Every entry in the data that follows should come back exactly, pictures aside.

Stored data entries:
⟨
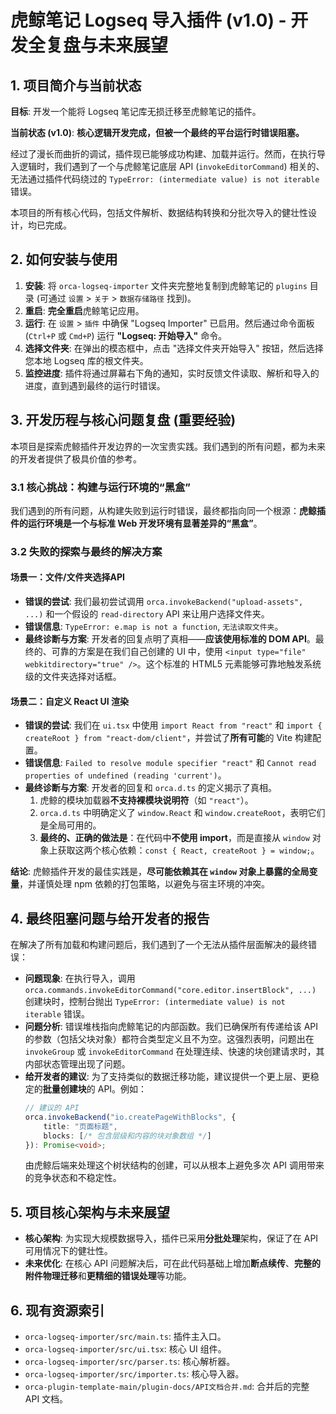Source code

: # 虎鲸笔记 Logseq 导入插件 (v1.0) - 开发全复盘与未来展望

## 1. 项目简介与当前状态

**目标**: 开发一个能将 Logseq 笔记库无损迁移至虎鲸笔记的插件。

**当前状态 (v1.0)**: **核心逻辑开发完成，但被一个最终的平台运行时错误阻塞。**

经过了漫长而曲折的调试，插件现已能够成功构建、加载并运行。然而，在执行导入逻辑时，我们遇到了一个与虎鲸笔记底层 API (`invokeEditorCommand`) 相关的、无法通过插件代码绕过的 `TypeError: (intermediate value) is not iterable` 错误。

本项目的所有核心代码，包括文件解析、数据结构转换和分批次导入的健壮性设计，均已完成。

## 2. 如何安装与使用

1.  **安装**: 将 `orca-logseq-importer` 文件夹完整地复制到虎鲸笔记的 `plugins` 目录 (可通过 `设置` > `关于` > `数据存储路径` 找到)。
2.  **重启**: **完全重启**虎鲸笔记应用。
3.  **运行**: 在 `设置` > `插件` 中确保 "Logseq Importer" 已启用。然后通过命令面板 (`Ctrl+P` 或 `Cmd+P`) 运行 **"Logseq: 开始导入"** 命令。
4.  **选择文件夹**: 在弹出的模态框中，点击 "选择文件夹开始导入" 按钮，然后选择您本地 Logseq 库的根文件夹。
5.  **监控进度**: 插件将通过屏幕右下角的通知，实时反馈文件读取、解析和导入的进度，直到遇到最终的运行时错误。

## 3. 开发历程与核心问题复盘 (重要经验)

本项目是探索虎鲸插件开发边界的一次宝贵实践。我们遇到的所有问题，都为未来的开发者提供了极具价值的参考。

### 3.1 核心挑战：构建与运行环境的“黑盒”

我们遇到的所有问题，从构建失败到运行时错误，最终都指向同一个根源：**虎鲸插件的运行环境是一个与标准 Web 开发环境有显著差异的“黑盒”**。

### 3.2 失败的探索与最终的解决方案

#### 场景一：文件/文件夹选择API

*   **错误的尝试**: 我们最初尝试调用 `orca.invokeBackend("upload-assets", ...)` 和一个假设的 `read-directory` API 来让用户选择文件夹。
*   **错误信息**: `TypeError: e.map is not a function`, `无法读取文件夹`。
*   **最终诊断与方案**: 开发者的回复点明了真相——**应该使用标准的 DOM API**。最终的、可靠的方案是在我们自己创建的 UI 中，使用 `<input type="file" webkitdirectory="true" />`。这个标准的 HTML5 元素能够可靠地触发系统级的文件夹选择对话框。

#### 场景二：自定义 React UI 渲染

*   **错误的尝试**: 我们在 `ui.tsx` 中使用 `import React from "react"` 和 `import { createRoot } from "react-dom/client"`，并尝试了**所有可能**的 Vite 构建配置。
*   **错误信息**: `Failed to resolve module specifier "react"` 和 `Cannot read properties of undefined (reading 'current')`。
*   **最终诊断与方案**: 开发者的回复和 `orca.d.ts` 的定义揭示了真相。
    1.  虎鲸的模块加载器**不支持裸模块说明符**（如 `"react"`）。
    2.  `orca.d.ts` 中明确定义了 `window.React` 和 `window.createRoot`，表明它们是全局可用的。
    3.  **最终的、正确的做法是**：在代码中**不使用 import**，而是直接从 `window` 对象上获取这两个核心依赖：`const { React, createRoot } = window;`。

**结论**: 虎鲸插件开发的最佳实践是，**尽可能依赖其在 `window` 对象上暴露的全局变量**，并谨慎处理 npm 依赖的打包策略，以避免与宿主环境的冲突。

## 4. 最终阻塞问题与给开发者的报告

在解决了所有加载和构建问题后，我们遇到了一个无法从插件层面解决的最终错误：

*   **问题现象**: 在执行导入，调用 `orca.commands.invokeEditorCommand("core.editor.insertBlock", ...)` 创建块时，控制台抛出 `TypeError: (intermediate value) is not iterable` 错误。
*   **问题分析**: 错误堆栈指向虎鲸笔记的内部函数。我们已确保所有传递给该 API 的参数（包括父块对象）都符合类型定义且不为空。这强烈表明，问题出在 `invokeGroup` 或 `invokeEditorCommand` 在处理连续、快速的块创建请求时，其内部状态管理出现了问题。
*   **给开发者的建议**: 为了支持类似的数据迁移功能，建议提供一个更上层、更稳定的**批量创建块**的 API。例如：
    ```typescript
    // 建议的 API
    orca.invokeBackend("io.createPageWithBlocks", {
        title: "页面标题",
        blocks: [/* 包含层级和内容的块对象数组 */]
    }): Promise<void>;
    ```
    由虎鲸后端来处理这个树状结构的创建，可以从根本上避免多次 API 调用带来的竞争状态和不稳定性。

## 5. 项目核心架构与未来展望

*   **核心架构**: 为实现大规模数据导入，插件已采用**分批处理**架构，保证了在 API 可用情况下的健壮性。
*   **未来优化**: 在核心 API 问题解决后，可在此代码基础上增加**断点续传**、**完整的附件物理迁移**和**更精细的错误处理**等功能。

## 6. 现有资源索引

*   `orca-logseq-importer/src/main.ts`: 插件主入口。
*   `orca-logseq-importer/src/ui.tsx`: 核心 UI 组件。
*   `orca-logseq-importer/src/parser.ts`: 核心解析器。
*   `orca-logseq-importer/src/importer.ts`: 核心导入器。
*   `orca-plugin-template-main/plugin-docs/API文档合并.md`: 合并后的完整 API 文档。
⟩
Solution to this task ::
Source code

: # 虎鲸笔记 Logseq 导入插件 (v1.0) - 开发全复盘与未来展望

## 1. 项目简介与当前状态

**目标**: 开发一个能将 Logseq 笔记库无损迁移至虎鲸笔记的插件。

**当前状态 (v1.0)**: **核心逻辑开发完成，但被一个最终的平台运行时错误阻塞。**

经过了漫长而曲折的调试，插件现已能够成功构建、加载并运行。然而，在执行导入逻辑时，我们遇到了一个与虎鲸笔记底层 API (`invokeEditorCommand`) 相关的、无法通过插件代码绕过的 `TypeError: (intermediate value) is not iterable` 错误。

本项目的所有核心代码，包括文件解析、数据结构转换和分批次导入的健壮性设计，均已完成。

## 2. 如何安装与使用

1.  **安装**: 将 `orca-logseq-importer` 文件夹完整地复制到虎鲸笔记的 `plugins` 目录 (可通过 `设置` > `关于` > `数据存储路径` 找到)。
2.  **重启**: **完全重启**虎鲸笔记应用。
3.  **运行**: 在 `设置` > `插件` 中确保 "Logseq Importer" 已启用。然后通过命令面板 (`Ctrl+P` 或 `Cmd+P`) 运行 **"Logseq: 开始导入"** 命令。
4.  **选择文件夹**: 在弹出的模态框中，点击 "选择文件夹开始导入" 按钮，然后选择您本地 Logseq 库的根文件夹。
5.  **监控进度**: 插件将通过屏幕右下角的通知，实时反馈文件读取、解析和导入的进度，直到遇到最终的运行时错误。

## 3. 开发历程与核心问题复盘 (重要经验)

本项目是探索虎鲸插件开发边界的一次宝贵实践。我们遇到的所有问题，都为未来的开发者提供了极具价值的参考。

### 3.1 核心挑战：构建与运行环境的“黑盒”

我们遇到的所有问题，从构建失败到运行时错误，最终都指向同一个根源：**虎鲸插件的运行环境是一个与标准 Web 开发环境有显著差异的“黑盒”**。

### 3.2 失败的探索与最终的解决方案

#### 场景一：文件/文件夹选择API

*   **错误的尝试**: 我们最初尝试调用 `orca.invokeBackend("upload-assets", ...)` 和一个假设的 `read-directory` API 来让用户选择文件夹。
*   **错误信息**: `TypeError: e.map is not a function`, `无法读取文件夹`。
*   **最终诊断与方案**: 开发者的回复点明了真相——**应该使用标准的 DOM API**。最终的、可靠的方案是在我们自己创建的 UI 中，使用 `<input type="file" webkitdirectory="true" />`。这个标准的 HTML5 元素能够可靠地触发系统级的文件夹选择对话框。

#### 场景二：自定义 React UI 渲染

*   **错误的尝试**: 我们在 `ui.tsx` 中使用 `import React from "react"` 和 `import { createRoot } from "react-dom/client"`，并尝试了**所有可能**的 Vite 构建配置。
*   **错误信息**: `Failed to resolve module specifier "react"` 和 `Cannot read properties of undefined (reading 'current')`。
*   **最终诊断与方案**: 开发者的回复和 `orca.d.ts` 的定义揭示了真相。
    1.  虎鲸的模块加载器**不支持裸模块说明符**（如 `"react"`）。
    2.  `orca.d.ts` 中明确定义了 `window.React` 和 `window.createRoot`，表明它们是全局可用的。
    3.  **最终的、正确的做法是**：在代码中**不使用 import**，而是直接从 `window` 对象上获取这两个核心依赖：`const { React, createRoot } = window;`。

**结论**: 虎鲸插件开发的最佳实践是，**尽可能依赖其在 `window` 对象上暴露的全局变量**，并谨慎处理 npm 依赖的打包策略，以避免与宿主环境的冲突。

## 4. 最终阻塞问题与给开发者的报告

在解决了所有加载和构建问题后，我们遇到了一个无法从插件层面解决的最终错误：

*   **问题现象**: 在执行导入，调用 `orca.commands.invokeEditorCommand("core.editor.insertBlock", ...)` 创建块时，控制台抛出 `TypeError: (intermediate value) is not iterable` 错误。
*   **问题分析**: 错误堆栈指向虎鲸笔记的内部函数。我们已确保所有传递给该 API 的参数（包括父块对象）都符合类型定义且不为空。这强烈表明，问题出在 `invokeGroup` 或 `invokeEditorCommand` 在处理连续、快速的块创建请求时，其内部状态管理出现了问题。
*   **给开发者的建议**: 为了支持类似的数据迁移功能，建议提供一个更上层、更稳定的**批量创建块**的 API。例如：
    ```typescript
    // 建议的 API
    orca.invokeBackend("io.createPageWithBlocks", {
        title: "页面标题",
        blocks: [/* 包含层级和内容的块对象数组 */]
    }): Promise<void>;
    ```
    由虎鲸后端来处理这个树状结构的创建，可以从根本上避免多次 API 调用带来的竞争状态和不稳定性。

## 5. 项目核心架构与未来展望

*   **核心架构**: 为实现大规模数据导入，插件已采用**分批处理**架构，保证了在 API 可用情况下的健壮性。
*   **未来优化**: 在核心 API 问题解决后，可在此代码基础上增加**断点续传**、**完整的附件物理迁移**和**更精细的错误处理**等功能。

## 6. 现有资源索引

*   `orca-logseq-importer/src/main.ts`: 插件主入口。
*   `orca-logseq-importer/src/ui.tsx`: 核心 UI 组件。
*   `orca-logseq-importer/src/parser.ts`: 核心解析器。
*   `orca-logseq-importer/src/importer.ts`: 核心导入器。
*   `orca-plugin-template-main/plugin-docs/API文档合并.md`: 合并后的完整 API 文档。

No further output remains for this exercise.